Collected data:
=======

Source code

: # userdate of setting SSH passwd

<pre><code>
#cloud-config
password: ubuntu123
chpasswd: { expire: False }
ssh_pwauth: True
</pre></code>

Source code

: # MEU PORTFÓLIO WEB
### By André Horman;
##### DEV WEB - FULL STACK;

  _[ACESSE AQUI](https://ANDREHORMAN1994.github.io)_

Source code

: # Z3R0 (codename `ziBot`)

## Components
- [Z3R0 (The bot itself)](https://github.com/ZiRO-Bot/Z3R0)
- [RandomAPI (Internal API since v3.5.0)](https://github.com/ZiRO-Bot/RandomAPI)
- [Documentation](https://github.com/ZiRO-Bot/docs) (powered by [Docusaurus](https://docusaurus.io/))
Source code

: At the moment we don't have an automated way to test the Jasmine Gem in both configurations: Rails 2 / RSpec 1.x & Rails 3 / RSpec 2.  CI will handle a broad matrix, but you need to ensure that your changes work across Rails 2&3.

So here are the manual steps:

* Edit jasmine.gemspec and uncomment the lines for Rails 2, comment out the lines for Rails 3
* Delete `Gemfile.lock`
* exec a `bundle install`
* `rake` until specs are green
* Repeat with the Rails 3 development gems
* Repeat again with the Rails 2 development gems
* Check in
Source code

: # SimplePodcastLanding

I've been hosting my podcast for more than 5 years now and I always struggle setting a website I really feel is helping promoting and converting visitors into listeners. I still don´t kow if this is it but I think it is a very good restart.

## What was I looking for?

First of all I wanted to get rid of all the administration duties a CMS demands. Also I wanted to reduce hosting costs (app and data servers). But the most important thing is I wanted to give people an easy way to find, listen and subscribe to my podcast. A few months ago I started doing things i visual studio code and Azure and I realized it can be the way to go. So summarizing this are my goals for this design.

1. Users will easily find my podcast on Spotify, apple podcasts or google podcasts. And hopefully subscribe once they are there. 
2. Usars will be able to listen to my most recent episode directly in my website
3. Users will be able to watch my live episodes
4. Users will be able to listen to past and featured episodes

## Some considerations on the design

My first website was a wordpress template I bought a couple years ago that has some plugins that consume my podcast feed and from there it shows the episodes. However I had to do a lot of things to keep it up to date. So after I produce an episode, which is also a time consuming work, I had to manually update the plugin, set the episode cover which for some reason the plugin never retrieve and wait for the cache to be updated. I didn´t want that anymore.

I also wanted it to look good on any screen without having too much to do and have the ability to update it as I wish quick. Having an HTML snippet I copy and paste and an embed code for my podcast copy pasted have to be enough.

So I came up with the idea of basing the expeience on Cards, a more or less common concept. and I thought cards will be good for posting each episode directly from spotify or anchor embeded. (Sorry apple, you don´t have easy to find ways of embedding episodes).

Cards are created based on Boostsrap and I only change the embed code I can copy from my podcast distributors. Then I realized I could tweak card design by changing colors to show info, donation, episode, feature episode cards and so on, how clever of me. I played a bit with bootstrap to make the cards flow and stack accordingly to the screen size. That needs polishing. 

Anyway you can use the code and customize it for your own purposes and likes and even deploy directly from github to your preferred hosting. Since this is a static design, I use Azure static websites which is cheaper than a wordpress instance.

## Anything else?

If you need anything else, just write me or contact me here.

=======

• What is being asked
Gather all lines with the string "have" from the data.

• Exercise result
: At the moment we don't have an automated way to test the Jasmine Gem in both configurations: Rails 2 / RSpec 1.x & Rails 3 / RSpec 2.  CI will handle a broad matrix, but you need to ensure that your changes work across Rails 2&3.
I also wanted it to look good on any screen without having too much to do and have the ability to update it as I wish quick. Having an HTML snippet I copy and paste and an embed code for my podcast copy pasted have to be enough.
So I came up with the idea of basing the expeience on Cards, a more or less common concept. and I thought cards will be good for posting each episode directly from spotify or anchor embeded. (Sorry apple, you don´t have easy to find ways of embedding episodes).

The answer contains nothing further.